Amar a nuestros enemigos

"Habéis oído que se dijo: "Ama a tu prójimo y odia a tu enemigo". Pero yo os digo: Amad a vuestros enemigos y orad por quienes os persiguen." Mateo 5:43-44

El otro día leí una frase de estas pegajosas que me llamó la atención y decía así: 

"Devolver mal por bien es demoníaco. Devolver bien por bien es humano. Devolver bien por mal es divino." 

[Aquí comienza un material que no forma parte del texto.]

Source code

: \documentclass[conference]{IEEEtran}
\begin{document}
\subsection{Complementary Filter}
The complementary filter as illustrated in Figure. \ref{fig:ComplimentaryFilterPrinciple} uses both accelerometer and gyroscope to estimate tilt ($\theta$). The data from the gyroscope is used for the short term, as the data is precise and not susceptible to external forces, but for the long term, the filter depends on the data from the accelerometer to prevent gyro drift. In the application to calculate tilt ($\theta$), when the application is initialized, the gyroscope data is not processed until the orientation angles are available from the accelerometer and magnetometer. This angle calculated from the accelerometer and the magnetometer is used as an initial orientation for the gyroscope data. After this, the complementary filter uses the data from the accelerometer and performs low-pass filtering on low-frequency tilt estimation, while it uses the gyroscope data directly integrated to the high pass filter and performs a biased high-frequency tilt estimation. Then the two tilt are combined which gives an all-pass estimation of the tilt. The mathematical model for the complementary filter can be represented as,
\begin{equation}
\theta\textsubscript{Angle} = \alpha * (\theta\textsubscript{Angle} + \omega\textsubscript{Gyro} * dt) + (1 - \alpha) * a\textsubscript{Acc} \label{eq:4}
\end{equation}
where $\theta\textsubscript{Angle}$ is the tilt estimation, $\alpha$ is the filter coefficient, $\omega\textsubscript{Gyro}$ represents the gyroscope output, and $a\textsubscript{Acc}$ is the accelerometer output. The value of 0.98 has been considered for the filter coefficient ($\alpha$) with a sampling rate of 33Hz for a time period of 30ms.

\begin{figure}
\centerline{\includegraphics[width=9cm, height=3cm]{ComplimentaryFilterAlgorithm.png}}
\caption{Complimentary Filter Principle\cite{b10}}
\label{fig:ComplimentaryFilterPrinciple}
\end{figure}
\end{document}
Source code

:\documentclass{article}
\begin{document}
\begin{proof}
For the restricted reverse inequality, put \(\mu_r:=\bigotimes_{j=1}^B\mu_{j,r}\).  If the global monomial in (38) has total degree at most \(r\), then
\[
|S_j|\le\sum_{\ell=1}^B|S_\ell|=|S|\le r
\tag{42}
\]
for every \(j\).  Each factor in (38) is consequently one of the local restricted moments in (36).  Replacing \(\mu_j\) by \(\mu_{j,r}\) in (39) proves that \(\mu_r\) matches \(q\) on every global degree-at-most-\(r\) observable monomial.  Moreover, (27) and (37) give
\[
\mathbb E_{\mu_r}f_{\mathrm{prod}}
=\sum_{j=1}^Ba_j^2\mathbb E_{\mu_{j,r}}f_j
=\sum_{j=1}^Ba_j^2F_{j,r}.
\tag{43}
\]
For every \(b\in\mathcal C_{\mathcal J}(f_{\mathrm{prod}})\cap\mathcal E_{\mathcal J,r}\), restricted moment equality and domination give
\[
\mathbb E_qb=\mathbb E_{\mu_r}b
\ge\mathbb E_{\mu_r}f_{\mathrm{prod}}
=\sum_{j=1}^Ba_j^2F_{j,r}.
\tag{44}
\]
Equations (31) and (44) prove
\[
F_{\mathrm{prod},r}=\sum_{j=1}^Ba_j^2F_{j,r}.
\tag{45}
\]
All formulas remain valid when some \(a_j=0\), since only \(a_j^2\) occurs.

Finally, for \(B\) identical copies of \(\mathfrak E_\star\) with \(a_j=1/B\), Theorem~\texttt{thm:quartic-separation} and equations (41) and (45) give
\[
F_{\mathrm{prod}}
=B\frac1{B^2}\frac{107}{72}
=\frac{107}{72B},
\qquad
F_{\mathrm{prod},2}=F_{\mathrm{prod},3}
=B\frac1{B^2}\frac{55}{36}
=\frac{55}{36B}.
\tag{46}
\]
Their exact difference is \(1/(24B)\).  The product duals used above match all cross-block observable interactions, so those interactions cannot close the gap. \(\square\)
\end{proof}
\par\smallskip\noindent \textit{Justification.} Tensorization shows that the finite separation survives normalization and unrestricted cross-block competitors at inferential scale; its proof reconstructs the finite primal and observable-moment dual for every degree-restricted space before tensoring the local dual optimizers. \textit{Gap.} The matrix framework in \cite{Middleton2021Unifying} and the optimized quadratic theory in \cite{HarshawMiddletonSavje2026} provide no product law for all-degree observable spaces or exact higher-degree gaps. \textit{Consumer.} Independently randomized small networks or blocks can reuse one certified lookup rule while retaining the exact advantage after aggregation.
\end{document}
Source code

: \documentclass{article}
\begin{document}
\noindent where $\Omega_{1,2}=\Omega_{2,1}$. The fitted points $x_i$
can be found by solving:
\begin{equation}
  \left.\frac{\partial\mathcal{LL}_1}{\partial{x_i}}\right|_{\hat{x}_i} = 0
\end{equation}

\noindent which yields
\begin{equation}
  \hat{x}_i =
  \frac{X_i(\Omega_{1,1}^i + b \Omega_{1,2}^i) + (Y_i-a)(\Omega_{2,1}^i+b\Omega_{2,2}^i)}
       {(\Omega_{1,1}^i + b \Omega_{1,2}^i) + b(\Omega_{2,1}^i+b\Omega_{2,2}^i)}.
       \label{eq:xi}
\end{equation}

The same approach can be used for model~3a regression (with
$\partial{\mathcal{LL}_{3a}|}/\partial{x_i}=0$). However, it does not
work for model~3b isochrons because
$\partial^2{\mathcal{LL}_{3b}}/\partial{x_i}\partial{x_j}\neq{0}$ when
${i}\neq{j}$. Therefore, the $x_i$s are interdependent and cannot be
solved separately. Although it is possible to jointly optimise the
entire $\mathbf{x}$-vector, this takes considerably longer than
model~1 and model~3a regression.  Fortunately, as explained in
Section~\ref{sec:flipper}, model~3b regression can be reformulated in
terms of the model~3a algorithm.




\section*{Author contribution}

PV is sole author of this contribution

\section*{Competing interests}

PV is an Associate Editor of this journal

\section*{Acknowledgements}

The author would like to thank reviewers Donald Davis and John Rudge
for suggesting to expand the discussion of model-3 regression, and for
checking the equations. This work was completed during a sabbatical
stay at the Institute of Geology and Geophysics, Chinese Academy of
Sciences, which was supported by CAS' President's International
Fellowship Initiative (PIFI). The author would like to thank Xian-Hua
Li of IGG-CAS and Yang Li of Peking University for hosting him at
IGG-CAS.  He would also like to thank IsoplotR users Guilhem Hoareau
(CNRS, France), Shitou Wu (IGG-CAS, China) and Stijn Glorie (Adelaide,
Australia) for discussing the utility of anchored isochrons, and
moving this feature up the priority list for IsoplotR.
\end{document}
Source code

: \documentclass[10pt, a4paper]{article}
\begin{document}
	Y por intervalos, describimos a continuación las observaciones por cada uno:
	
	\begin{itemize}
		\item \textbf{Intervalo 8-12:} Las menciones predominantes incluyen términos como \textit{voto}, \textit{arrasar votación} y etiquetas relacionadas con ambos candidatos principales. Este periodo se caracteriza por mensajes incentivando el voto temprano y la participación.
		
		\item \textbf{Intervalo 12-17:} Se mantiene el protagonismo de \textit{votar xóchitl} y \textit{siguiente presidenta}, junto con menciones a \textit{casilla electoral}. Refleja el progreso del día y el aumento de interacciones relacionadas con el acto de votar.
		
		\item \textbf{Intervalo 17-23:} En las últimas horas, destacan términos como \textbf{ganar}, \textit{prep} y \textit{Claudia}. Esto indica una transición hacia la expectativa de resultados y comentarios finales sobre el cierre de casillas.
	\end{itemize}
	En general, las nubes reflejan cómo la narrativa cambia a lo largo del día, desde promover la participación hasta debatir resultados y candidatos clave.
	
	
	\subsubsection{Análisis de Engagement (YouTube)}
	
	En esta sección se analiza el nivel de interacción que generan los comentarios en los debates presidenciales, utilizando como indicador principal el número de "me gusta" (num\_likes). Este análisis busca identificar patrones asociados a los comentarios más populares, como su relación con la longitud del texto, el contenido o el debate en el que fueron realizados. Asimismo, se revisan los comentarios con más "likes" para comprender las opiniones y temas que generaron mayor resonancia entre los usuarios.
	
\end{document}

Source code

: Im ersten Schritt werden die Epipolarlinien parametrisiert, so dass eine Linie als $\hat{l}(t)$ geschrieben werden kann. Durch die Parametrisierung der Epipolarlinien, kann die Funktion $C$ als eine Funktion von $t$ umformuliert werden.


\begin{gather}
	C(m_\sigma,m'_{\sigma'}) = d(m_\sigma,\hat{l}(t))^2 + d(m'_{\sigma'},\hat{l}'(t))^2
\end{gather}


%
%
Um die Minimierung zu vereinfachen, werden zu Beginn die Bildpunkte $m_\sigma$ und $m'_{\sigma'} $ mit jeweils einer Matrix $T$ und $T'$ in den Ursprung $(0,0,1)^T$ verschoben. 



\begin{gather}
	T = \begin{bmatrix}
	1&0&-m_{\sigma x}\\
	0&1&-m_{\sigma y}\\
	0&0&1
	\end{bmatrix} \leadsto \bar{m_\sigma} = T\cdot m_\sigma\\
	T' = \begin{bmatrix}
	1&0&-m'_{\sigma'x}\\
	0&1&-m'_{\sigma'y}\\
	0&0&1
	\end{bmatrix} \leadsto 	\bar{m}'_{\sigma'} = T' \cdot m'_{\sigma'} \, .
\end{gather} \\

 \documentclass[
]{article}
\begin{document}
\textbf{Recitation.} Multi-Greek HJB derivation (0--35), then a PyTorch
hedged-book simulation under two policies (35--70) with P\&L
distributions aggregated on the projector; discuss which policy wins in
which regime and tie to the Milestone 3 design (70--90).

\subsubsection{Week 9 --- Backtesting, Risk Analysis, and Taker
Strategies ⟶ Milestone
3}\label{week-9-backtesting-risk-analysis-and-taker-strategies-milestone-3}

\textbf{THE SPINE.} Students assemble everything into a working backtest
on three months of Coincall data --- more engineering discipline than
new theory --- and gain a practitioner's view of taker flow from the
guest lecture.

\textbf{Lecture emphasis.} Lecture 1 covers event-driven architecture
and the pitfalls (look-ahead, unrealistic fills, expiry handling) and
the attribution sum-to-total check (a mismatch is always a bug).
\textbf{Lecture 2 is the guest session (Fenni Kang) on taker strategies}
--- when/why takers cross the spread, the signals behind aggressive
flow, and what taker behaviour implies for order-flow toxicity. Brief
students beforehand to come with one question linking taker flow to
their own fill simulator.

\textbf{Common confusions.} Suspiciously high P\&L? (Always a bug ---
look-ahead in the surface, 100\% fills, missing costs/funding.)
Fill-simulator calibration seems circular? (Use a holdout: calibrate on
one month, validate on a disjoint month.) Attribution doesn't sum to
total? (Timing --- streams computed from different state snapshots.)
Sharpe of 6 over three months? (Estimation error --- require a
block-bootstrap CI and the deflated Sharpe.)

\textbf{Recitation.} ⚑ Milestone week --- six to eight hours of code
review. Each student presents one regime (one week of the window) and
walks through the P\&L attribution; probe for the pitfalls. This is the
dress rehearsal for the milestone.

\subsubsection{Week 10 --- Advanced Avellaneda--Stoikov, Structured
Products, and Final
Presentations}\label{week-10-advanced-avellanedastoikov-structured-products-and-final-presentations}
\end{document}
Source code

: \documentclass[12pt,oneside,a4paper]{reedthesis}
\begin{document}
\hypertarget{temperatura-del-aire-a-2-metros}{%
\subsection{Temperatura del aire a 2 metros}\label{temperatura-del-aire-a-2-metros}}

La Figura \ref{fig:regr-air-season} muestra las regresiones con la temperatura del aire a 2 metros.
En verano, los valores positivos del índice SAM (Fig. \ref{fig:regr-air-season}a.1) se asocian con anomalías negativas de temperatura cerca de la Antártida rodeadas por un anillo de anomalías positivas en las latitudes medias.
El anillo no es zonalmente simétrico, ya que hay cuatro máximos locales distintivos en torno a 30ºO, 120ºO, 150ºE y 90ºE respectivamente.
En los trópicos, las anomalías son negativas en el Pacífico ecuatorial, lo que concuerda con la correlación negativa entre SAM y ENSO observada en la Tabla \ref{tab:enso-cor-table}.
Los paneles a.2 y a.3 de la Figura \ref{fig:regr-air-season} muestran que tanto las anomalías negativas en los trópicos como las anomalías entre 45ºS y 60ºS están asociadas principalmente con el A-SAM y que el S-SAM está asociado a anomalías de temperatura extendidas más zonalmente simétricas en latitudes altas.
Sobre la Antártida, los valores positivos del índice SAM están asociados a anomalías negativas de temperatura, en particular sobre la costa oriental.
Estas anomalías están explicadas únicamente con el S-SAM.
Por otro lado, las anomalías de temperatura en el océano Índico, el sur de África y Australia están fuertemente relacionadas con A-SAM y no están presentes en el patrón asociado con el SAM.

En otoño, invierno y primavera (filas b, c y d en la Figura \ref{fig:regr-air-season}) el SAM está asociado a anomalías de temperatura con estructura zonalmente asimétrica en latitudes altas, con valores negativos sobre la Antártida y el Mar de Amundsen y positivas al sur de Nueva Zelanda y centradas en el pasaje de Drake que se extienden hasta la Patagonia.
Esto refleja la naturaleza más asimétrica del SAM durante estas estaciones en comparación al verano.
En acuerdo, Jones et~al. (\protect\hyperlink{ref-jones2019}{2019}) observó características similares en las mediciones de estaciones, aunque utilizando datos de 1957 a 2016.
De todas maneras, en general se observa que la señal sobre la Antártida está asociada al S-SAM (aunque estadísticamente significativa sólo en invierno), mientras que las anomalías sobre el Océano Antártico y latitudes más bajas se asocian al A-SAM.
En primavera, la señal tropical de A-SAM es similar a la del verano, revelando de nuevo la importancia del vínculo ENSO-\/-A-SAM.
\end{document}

Leela de nuevo si te perdiste.

Esta mañana, el Señor me trajo este versículo de Mateo con el que comienzo a escribir y, ¡no sabes lo necesario que era para mí justo hoy! Me disponía a orar sabiendo que, en unas horas, iba a recibir una visita que no me era demasiado agradable. No era un enemigo, pero ajá. Y mi Padre celestial me dijo: "preciosa mía, esos sentimientos no son propios de una hija mía. Ora por esa persona, empatiza con ella porque también es mi hija y yo la amo así como ella es." Para mí fue revelador pensar en esa persona como hija de Dios y sentir que Dios tiene cuidado de ella como conmigo. Ese mimo, esa atención al detalle, ese escuchar el corazón que tiene Dios conmigo, ¡lo tiene también con ella! En ese instante me puse a orar por esa persona y, ¿saben qué? Una florecita de amor empezo a surgir dentro de mí y la pude ver con otros ojos. 

Jesús nos pide algo antinatural, algo divino y santo: que amemos a nuestros enemigos, a los que nos persiguen, a los que hablan mentiras de nosotros con otros ¿Por qué? ¡Eso es muy difícil! Sí, pero recuerda que Él nunca nos pide que andemos por caminos que Él mismo no haya transitado antes. Se ganó muchísimos enemigos, personas que mentían acerca de Él y lo buscaban para matarle. Le hicieron mucho daño físico cuando pudieron, daño con sus palabras, le fueron desleales, se sintió solo y probablemente incomprendido ¡Le escupieron y desnudaron! Pero su ejemplo siempre fue de bendición y ayuda al que lo necesitaba. Le vemos llorando y amando. Así que lo que Cristo me está pidiendo hoy no es ninguna tontería, no es porque sí. Es porque esa decisión de amar a los que, según nosotros, no lo merecen, refleja claramente el carácter de Cristo en nosotras. El que nos ve podrá decir, "ahí, en esa persona, hay un Espíritu Santo morando, porque esa reacción de amor no es natural". Y esto glorifica a Dios que, a fin de cuentas, es el propósito de nuestra vida. 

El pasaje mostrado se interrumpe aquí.